◆ **Your assignment**: Say how many lines of the listing below include the word "hidden", with no other output.

◆ **Records for this task**:
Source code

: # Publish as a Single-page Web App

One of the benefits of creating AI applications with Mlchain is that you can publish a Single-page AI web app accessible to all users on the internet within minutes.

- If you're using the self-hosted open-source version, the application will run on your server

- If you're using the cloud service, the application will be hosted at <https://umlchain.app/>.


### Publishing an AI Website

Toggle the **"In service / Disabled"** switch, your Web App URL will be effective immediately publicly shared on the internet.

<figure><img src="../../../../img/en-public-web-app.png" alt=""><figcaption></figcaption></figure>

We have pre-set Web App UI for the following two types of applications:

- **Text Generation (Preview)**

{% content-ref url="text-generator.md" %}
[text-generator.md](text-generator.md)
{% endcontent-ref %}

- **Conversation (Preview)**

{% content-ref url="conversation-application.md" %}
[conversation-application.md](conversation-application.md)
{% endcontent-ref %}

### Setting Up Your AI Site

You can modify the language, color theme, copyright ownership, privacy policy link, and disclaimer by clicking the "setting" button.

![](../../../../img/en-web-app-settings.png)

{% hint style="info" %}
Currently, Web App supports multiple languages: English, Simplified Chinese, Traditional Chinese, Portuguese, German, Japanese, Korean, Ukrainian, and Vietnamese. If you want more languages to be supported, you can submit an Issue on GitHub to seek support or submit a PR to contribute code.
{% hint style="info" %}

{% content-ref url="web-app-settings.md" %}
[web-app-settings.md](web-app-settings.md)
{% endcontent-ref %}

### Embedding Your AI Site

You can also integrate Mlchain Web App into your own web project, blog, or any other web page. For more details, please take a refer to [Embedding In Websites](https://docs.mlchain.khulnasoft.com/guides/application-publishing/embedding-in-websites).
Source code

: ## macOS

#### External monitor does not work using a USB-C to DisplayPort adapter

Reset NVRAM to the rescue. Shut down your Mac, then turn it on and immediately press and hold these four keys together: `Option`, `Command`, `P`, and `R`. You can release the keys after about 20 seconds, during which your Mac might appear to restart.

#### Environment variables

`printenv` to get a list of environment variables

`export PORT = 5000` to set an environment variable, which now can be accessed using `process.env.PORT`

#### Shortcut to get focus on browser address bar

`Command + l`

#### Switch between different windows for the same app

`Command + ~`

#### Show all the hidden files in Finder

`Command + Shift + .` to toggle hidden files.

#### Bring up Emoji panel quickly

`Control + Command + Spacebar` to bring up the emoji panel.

◆ **Exercise solution**: 2